* _Action item_:
When you copy the data, keep every word exactly as it is and leave the pictures out.

Records from a data collection:
======

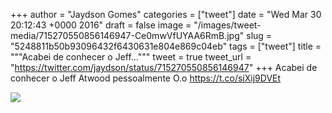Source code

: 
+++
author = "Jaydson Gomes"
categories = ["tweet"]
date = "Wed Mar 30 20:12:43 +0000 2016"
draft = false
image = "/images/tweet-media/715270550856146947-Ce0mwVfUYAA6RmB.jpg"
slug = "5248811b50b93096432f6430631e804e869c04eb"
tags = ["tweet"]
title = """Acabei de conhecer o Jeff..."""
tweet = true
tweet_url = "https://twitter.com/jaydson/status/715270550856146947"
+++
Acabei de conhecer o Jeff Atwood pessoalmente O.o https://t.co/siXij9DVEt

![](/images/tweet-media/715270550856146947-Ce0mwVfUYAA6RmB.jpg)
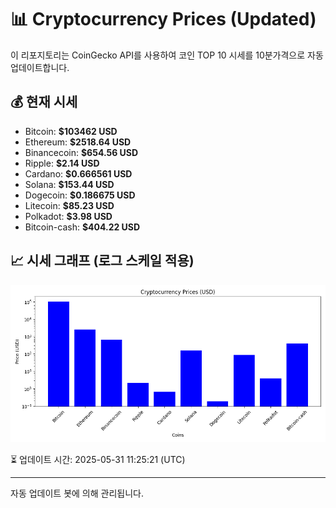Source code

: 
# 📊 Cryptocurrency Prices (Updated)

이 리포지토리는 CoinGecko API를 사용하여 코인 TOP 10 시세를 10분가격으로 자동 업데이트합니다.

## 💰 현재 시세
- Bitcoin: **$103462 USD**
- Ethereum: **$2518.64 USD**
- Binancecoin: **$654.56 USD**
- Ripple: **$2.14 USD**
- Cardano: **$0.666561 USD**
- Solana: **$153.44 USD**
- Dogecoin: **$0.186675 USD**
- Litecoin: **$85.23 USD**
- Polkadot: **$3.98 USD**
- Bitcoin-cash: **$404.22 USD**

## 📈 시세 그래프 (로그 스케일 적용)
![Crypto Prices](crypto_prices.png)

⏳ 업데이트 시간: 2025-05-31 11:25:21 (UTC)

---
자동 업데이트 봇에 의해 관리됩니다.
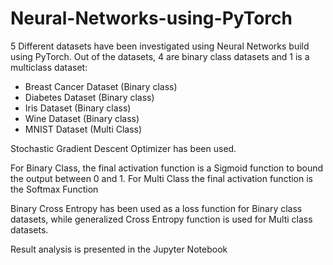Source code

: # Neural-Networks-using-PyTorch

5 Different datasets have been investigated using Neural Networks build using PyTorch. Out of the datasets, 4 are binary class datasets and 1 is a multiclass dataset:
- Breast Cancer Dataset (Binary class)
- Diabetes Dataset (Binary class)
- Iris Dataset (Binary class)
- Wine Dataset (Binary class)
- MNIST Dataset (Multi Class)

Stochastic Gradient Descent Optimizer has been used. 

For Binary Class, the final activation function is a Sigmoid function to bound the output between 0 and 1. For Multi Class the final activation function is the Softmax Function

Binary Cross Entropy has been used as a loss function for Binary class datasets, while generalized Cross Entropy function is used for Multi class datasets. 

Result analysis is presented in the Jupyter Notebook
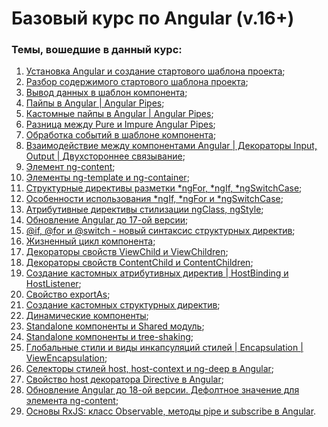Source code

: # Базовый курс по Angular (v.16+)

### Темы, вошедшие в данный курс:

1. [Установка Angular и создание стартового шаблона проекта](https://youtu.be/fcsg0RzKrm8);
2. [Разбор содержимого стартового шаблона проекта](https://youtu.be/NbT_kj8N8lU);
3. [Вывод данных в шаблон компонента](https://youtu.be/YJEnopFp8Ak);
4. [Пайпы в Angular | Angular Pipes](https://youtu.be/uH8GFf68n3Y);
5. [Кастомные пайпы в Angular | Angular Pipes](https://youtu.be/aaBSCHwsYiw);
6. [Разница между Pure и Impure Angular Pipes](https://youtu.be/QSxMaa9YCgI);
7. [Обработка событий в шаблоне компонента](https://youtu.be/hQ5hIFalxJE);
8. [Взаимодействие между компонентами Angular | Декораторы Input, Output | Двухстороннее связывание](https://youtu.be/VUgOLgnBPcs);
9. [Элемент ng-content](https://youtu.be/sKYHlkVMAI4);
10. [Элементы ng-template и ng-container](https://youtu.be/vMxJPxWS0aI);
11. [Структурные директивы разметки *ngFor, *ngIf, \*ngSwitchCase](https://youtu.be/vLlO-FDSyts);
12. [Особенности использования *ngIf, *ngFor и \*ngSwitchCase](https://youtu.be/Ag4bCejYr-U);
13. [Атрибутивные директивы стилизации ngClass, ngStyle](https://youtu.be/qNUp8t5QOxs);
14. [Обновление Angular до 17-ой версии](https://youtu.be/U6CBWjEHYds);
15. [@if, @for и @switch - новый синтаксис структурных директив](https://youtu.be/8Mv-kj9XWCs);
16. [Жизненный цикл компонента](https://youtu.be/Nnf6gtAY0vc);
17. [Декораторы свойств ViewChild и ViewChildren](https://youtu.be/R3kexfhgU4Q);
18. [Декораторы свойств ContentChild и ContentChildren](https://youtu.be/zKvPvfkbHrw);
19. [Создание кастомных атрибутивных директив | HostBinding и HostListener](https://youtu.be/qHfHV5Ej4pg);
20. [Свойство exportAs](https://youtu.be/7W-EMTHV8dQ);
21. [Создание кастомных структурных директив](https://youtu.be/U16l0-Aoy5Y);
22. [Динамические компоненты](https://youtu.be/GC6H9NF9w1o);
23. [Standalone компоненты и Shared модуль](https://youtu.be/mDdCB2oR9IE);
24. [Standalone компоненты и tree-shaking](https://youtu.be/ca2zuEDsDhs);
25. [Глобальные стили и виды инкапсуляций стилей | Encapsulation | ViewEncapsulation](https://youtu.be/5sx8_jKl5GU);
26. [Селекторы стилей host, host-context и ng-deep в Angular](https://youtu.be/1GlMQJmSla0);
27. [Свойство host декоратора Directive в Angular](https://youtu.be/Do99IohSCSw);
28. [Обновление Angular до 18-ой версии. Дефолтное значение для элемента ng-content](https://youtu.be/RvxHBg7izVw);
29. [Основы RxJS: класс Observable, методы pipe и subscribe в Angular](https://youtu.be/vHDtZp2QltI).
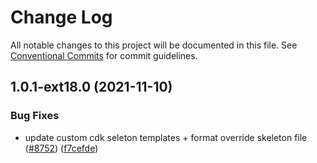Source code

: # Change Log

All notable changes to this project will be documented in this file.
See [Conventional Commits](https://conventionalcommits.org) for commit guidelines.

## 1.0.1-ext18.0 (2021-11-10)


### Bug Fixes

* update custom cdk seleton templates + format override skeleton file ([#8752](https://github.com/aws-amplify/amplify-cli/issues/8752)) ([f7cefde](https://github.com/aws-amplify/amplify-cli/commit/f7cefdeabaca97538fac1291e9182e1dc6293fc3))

======

* _The answer_:
Source code

: 
+++
author = "Jaydson Gomes"
categories = ["tweet"]
date = "Wed Mar 30 20:12:43 +0000 2016"
draft = false
image = "/images/tweet-media/715270550856146947-Ce0mwVfUYAA6RmB.jpg"
slug = "5248811b50b93096432f6430631e804e869c04eb"
tags = ["tweet"]
title = """Acabei de conhecer o Jeff..."""
tweet = true
tweet_url = "https://twitter.com/jaydson/status/715270550856146947"
+++
Acabei de conhecer o Jeff Atwood pessoalmente O.o https://t.co/siXij9DVEt

![](/images/tweet-media/715270550856146947-Ce0mwVfUYAA6RmB.jpg)
Source code

: 
# 📊 Cryptocurrency Prices (Updated)

이 리포지토리는 CoinGecko API를 사용하여 코인 TOP 10 시세를 10분가격으로 자동 업데이트합니다.

## 💰 현재 시세
- Bitcoin: **$103462 USD**
- Ethereum: **$2518.64 USD**
- Binancecoin: **$654.56 USD**
- Ripple: **$2.14 USD**
- Cardano: **$0.666561 USD**
- Solana: **$153.44 USD**
- Dogecoin: **$0.186675 USD**
- Litecoin: **$85.23 USD**
- Polkadot: **$3.98 USD**
- Bitcoin-cash: **$404.22 USD**

## 📈 시세 그래프 (로그 스케일 적용)
![Crypto Prices](crypto_prices.png)

⏳ 업데이트 시간: 2025-05-31 11:25:21 (UTC)

---
자동 업데이트 봇에 의해 관리됩니다.
Source code

: # Neural-Networks-using-PyTorch

5 Different datasets have been investigated using Neural Networks build using PyTorch. Out of the datasets, 4 are binary class datasets and 1 is a multiclass dataset:
- Breast Cancer Dataset (Binary class)
- Diabetes Dataset (Binary class)
- Iris Dataset (Binary class)
- Wine Dataset (Binary class)
- MNIST Dataset (Multi Class)

Stochastic Gradient Descent Optimizer has been used. 

For Binary Class, the final activation function is a Sigmoid function to bound the output between 0 and 1. For Multi Class the final activation function is the Softmax Function

Binary Cross Entropy has been used as a loss function for Binary class datasets, while generalized Cross Entropy function is used for Multi class datasets. 

Result analysis is presented in the Jupyter Notebook
Source code

: # Базовый курс по Angular (v.16+)

### Темы, вошедшие в данный курс:

1. [Установка Angular и создание стартового шаблона проекта](https://youtu.be/fcsg0RzKrm8);
2. [Разбор содержимого стартового шаблона проекта](https://youtu.be/NbT_kj8N8lU);
3. [Вывод данных в шаблон компонента](https://youtu.be/YJEnopFp8Ak);
4. [Пайпы в Angular | Angular Pipes](https://youtu.be/uH8GFf68n3Y);
5. [Кастомные пайпы в Angular | Angular Pipes](https://youtu.be/aaBSCHwsYiw);
6. [Разница между Pure и Impure Angular Pipes](https://youtu.be/QSxMaa9YCgI);
7. [Обработка событий в шаблоне компонента](https://youtu.be/hQ5hIFalxJE);
8. [Взаимодействие между компонентами Angular | Декораторы Input, Output | Двухстороннее связывание](https://youtu.be/VUgOLgnBPcs);
9. [Элемент ng-content](https://youtu.be/sKYHlkVMAI4);
10. [Элементы ng-template и ng-container](https://youtu.be/vMxJPxWS0aI);
11. [Структурные директивы разметки *ngFor, *ngIf, \*ngSwitchCase](https://youtu.be/vLlO-FDSyts);
12. [Особенности использования *ngIf, *ngFor и \*ngSwitchCase](https://youtu.be/Ag4bCejYr-U);
13. [Атрибутивные директивы стилизации ngClass, ngStyle](https://youtu.be/qNUp8t5QOxs);
14. [Обновление Angular до 17-ой версии](https://youtu.be/U6CBWjEHYds);
15. [@if, @for и @switch - новый синтаксис структурных директив](https://youtu.be/8Mv-kj9XWCs);
16. [Жизненный цикл компонента](https://youtu.be/Nnf6gtAY0vc);
17. [Декораторы свойств ViewChild и ViewChildren](https://youtu.be/R3kexfhgU4Q);
18. [Декораторы свойств ContentChild и ContentChildren](https://youtu.be/zKvPvfkbHrw);
19. [Создание кастомных атрибутивных директив | HostBinding и HostListener](https://youtu.be/qHfHV5Ej4pg);
20. [Свойство exportAs](https://youtu.be/7W-EMTHV8dQ);
21. [Создание кастомных структурных директив](https://youtu.be/U16l0-Aoy5Y);
22. [Динамические компоненты](https://youtu.be/GC6H9NF9w1o);
23. [Standalone компоненты и Shared модуль](https://youtu.be/mDdCB2oR9IE);
24. [Standalone компоненты и tree-shaking](https://youtu.be/ca2zuEDsDhs);
25. [Глобальные стили и виды инкапсуляций стилей | Encapsulation | ViewEncapsulation](https://youtu.be/5sx8_jKl5GU);
26. [Селекторы стилей host, host-context и ng-deep в Angular](https://youtu.be/1GlMQJmSla0);
27. [Свойство host декоратора Directive в Angular](https://youtu.be/Do99IohSCSw);
28. [Обновление Angular до 18-ой версии. Дефолтное значение для элемента ng-content](https://youtu.be/RvxHBg7izVw);
29. [Основы RxJS: класс Observable, методы pipe и subscribe в Angular](https://youtu.be/vHDtZp2QltI).
Source code

: # Change Log

All notable changes to this project will be documented in this file.
See [Conventional Commits](https://conventionalcommits.org) for commit guidelines.

## 1.0.1-ext18.0 (2021-11-10)


### Bug Fixes

* update custom cdk seleton templates + format override skeleton file ([#8752](https://github.com/aws-amplify/amplify-cli/issues/8752)) ([f7cefde](https://github.com/aws-amplify/amplify-cli/commit/f7cefdeabaca97538fac1291e9182e1dc6293fc3))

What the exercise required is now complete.